ARTIST OF THE MONTH
There’s a good chance you’ve heard of Neal Walters if you have any hand at all in Australia’s alternative music scene, but if you haven’t then there’s an even better probability that you’ve encountered one of his shots without knowing the man behind the camera. He’s made quite the splash in music photography, which isn’t easy to do when there’s twenty photographers to two reviewers at every show you’ve been to in the past year. Having worked his ass off establishing his talent, Walters is now getting rightfully recognised, receiving The Unified Grant of 2016 for his upcoming photography book.
“I guess the process just revolved around me putting in an application”, he shared when describing how exactly he got involved with the grant in the first place, clarifying that it was for something he “believed in”. That something is a book that will capture portraits of music industry figures, presenting something that goes beyond a candid shot before they head on stage.

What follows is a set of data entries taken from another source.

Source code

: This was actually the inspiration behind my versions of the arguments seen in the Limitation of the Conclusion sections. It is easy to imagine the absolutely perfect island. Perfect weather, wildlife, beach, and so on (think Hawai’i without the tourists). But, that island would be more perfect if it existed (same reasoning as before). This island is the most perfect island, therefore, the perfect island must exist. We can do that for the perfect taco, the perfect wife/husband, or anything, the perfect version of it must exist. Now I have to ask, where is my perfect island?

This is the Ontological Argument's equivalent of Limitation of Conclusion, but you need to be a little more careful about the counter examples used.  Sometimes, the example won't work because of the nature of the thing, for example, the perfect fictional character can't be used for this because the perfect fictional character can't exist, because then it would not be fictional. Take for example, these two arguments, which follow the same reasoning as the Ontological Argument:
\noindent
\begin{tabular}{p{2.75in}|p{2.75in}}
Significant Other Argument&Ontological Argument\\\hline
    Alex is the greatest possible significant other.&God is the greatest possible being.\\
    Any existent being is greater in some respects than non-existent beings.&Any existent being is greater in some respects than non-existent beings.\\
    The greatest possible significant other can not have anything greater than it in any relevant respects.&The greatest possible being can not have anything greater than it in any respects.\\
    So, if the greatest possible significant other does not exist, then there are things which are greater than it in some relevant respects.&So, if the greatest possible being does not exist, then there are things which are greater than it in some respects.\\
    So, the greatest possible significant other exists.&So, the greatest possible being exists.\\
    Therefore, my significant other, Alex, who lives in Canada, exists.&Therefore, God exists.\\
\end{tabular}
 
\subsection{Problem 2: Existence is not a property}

“Basically the book is going to be based on what makes people happy”, Walters states. Not only will there be a portrait of these people, but there will also be an elaboration as he calls it, “That person in what we’re calling their happy place”. Walters’ project is one of five that The Unified Grant has been awarded to, with other recipients including Ashleigh Hills (the founder of Tram Sessions), Georgia Beach (of Office Gossip Design), Michelle Grace Hunder and Claudia Sangiorgi Dalimore (of Her Sound, Her Story) and mixer/producer/engineer/audio extraordinaire Aaron Dobos.

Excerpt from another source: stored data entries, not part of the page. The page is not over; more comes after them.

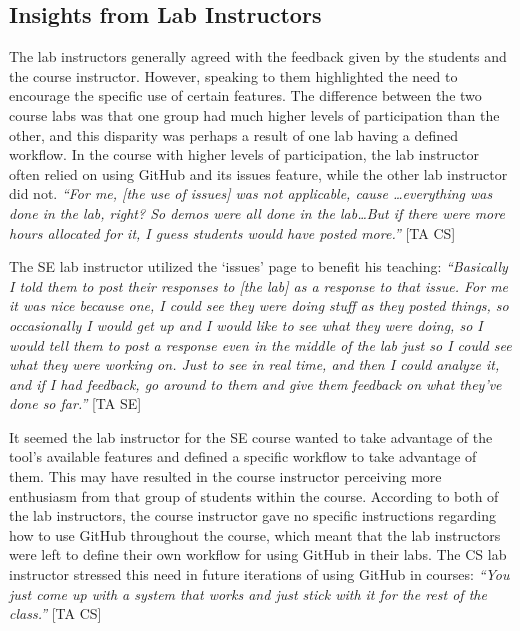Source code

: 

\subsection{Insights from Lab Instructors}
The lab instructors generally agreed with the feedback given by the students and the course instructor. However, speaking to them highlighted the need to encourage the specific use of certain features. The difference between the two course labs was that one group had much higher levels of participation than the other, and this disparity was perhaps a result of one lab having a defined workflow. In the course with higher levels of participation, the lab instructor often relied on using GitHub and its issues feature, while the other lab instructor did not. \textit{``For me, [the use of issues] was not applicable, cause \ldots everything was done in the lab, right? So demos were all done in the lab\ldots But if there were more hours allocated for it, I guess students would have posted more.''} [TA CS]

The SE lab instructor utilized the `issues' page to benefit his teaching: \textit{``Basically I told them to post their responses to [the lab] as a response to that issue. For me it was nice because one, I could see they were doing stuff as they posted things, so occasionally I would get up and I would like to see what they were doing, so I would tell them to post a response even in the middle of the lab just so I could see what they were working on. Just to see in real time, and then I could analyze it, and if I had feedback, go around to them and give them feedback on what they've done so far.''} [TA SE]

It seemed the lab instructor for the SE course wanted to take advantage of the tool's available features and defined a specific workflow to take advantage of them. This may have resulted in the course instructor perceiving more enthusiasm from that group of students within the course. According to both of the lab instructors, the course instructor gave no specific instructions regarding how to use GitHub throughout the course, which meant that the lab instructors were left to define their own workflow for using GitHub in their labs. The CS lab instructor stressed this need in future iterations of using GitHub in courses: \textit{``You just come up with a system that works and just stick with it for the rest of the class.''} [TA CS]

“It took me about 15 minutes to write the application”, he noted, “Because I knew everything I had planned it to be”. The point is to provide an insight that goes beyond what you’d see on the surface of a snap, and the strength of Walters’ convictions leaves little doubt that it’s going to be a success. The only question is when. “We’re starting early 2017”, he identifies, “but at this stage, I wanna say that it’s gonna take however long it takes”. If everything goes to plan, you might even have it by Christmas.
Considering how well his career in the industry is going, it’s interesting to consider the fact that Walters didn’t actually start out with a view towards being a music photographer at all. It was “relationships” that made up his path to this point in his life rather than an initial positioning towards this field. “I started by shooting my friends”, he explains. His friends started bands, and now he’s here.

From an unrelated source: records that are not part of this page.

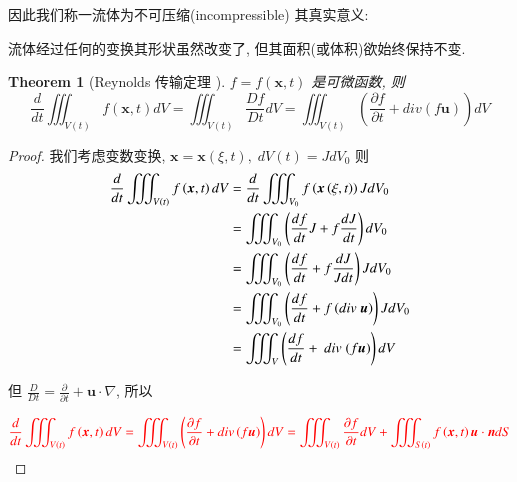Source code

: \documentclass[11pt]{article}
\newtheorem{theorem}{Theorem}[subsection]
\begin{document}
因此我们称一流体为不可压缩(incompressible) 其真实意义:

流体经过任何的变换其形状虽然改变了, 但其面积(或体积)欲始终保持不变. 

\begin{theorem}[\kaishu Reynolds 传输定理 \uppercase\expandafter{}]
	$f = f\left( {\boldsymbol{x},t} \right)$ 是可微函数, 则
	\begin{equation}
	\frac{d}{{dt}}\iiint_{V\left( t \right)} {f\left( {\boldsymbol{x},t} \right)dV} = \iiint_{V\left( t \right)} {\frac{{Df}}{{Dt}}dV = \iiint_{V\left( t \right)} {\left( {\frac{{\partial f}}{{\partial t}} + div\left( {f\boldsymbol{u}} \right)} \right)dV}}
	\label{eq5.2.5}
	\end{equation}
\end{theorem}

\begin{proof}
	\kaishu 我们考虑变数变换, $\boldsymbol{x} = \boldsymbol{x}\left( {\xi ,t} \right),\;dV\left( t \right) = Jd{V_0}$ 则
	\begin{equation}
	\begin{split}
	\frac{d}{{dt}}\iiint_{V\left( t \right)} {f\left( {\boldsymbol{x},t} \right)dV} & = \frac{d}{{dt}}\iiint_{{V_0}} {f\left( {\boldsymbol{x}\left( {\xi ,t} \right)} \right)Jd{V_0}}\\
																					& = \iiint_{{V_0}} {\left( {\frac{{df}}{{dt}}J + f\frac{{dJ}}{{dt}}} \right)d{V_0}}\\
																					& = \iiint_{{V_0}} {\left( {\frac{{df}}{{dt}} + f\frac{{dJ}}{{Jdt}}} \right)Jd{V_0}}\\
																					& = \iiint_{{V_0}} {\left( {\frac{{df}}{{dt}} + f\left( {div\;\boldsymbol{u}} \right)} \right)Jd{V_0}}\\
																					& = \iiint_V {\left( {\frac{{df}}{{dt}} + \ div\;(f\boldsymbol{u})} \right) dV}
	\end{split}
	\notag 
	\end{equation}
	
	但 $\frac{D}{{Dt}} = \frac{\partial }{{\partial t}} + \boldsymbol{u} \cdot \nabla $, 所以
	
	\begin{equation}
	\color{red}
	\begin{split}
	\frac{d}{{dt}}\iiint_{V\left( t \right)} {f\left( {\boldsymbol{x},t} \right)dV}  = \iiint_{V\left( t \right)} {\left( {\frac{{\partial f}}{{\partial t}} + div\left( {f\boldsymbol{u}} \right)} \right)dV} = \iiint_{V\left( t \right)} {\frac{{\partial f}}{{\partial t}}dV} + \iiint_{S\left( t \right)} {f\left( {\boldsymbol{x},t} \right)\boldsymbol{u} \cdot \boldsymbol{n}dS}
	\end{split}
	\notag 
	\end{equation}
	
\end{proof}
\end{document}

Even though he claims that he’s not mature, when asked about the bands that he’s grown up with throughout his career he makes an effort to point out the longevity of his ongoing relationship with Melbourne outfit Storm The Sky. From where both parties started to where they are now has been a long distance, but Walters points out that they’ve been “a band I’ve been lucky enough to work with” over his and their tumultuous years, having undergone lineup changes without breaking up like many of the bands he started out with. “They’ve matured massively”, he states with pride. “Their last album wasn’t heavy whatsoever, but it was brilliant”.
It’s clear that even though Walters has a passion for photography, he also still cares about music, which is a nice observation to make in a scene riddled by jaded former fans. Walters has some damn good stories to share, some of which he’s probably not allowed to let loose, but he does recount one particular gem of a time that occurred in Germany.
“We were in Berlin with Northlane and Volumes and it was probably 4 am”, he starts his story with. “After the show in Berlin, we had gone out; obviously everyone went to numerous places and hung out. I think the bus was leaving when we got back, and Chris [Moretti] from Hellions was there”, apparently with “no pants on” and “sat on a traffic cone just on the side of the road”. There’s more to the story, as there is to every photo Walters has ever taken, but you’ll have to keep an eye out for his book to find out exactly what he wants to share about the figures that he tours with.
Even though he’s gotten to where he is, Walters still has doubts. “I still pinch myself”, he notes, but he also shares the alarming piece of news that the day before winning The Unified Grant, he almost stepped out altogether. “On that Wednesday, I was like ‘maybe this isn’t gonna work’”, he states. “And Thursday I got the call”. That’s good timing if we’ve ever seen it.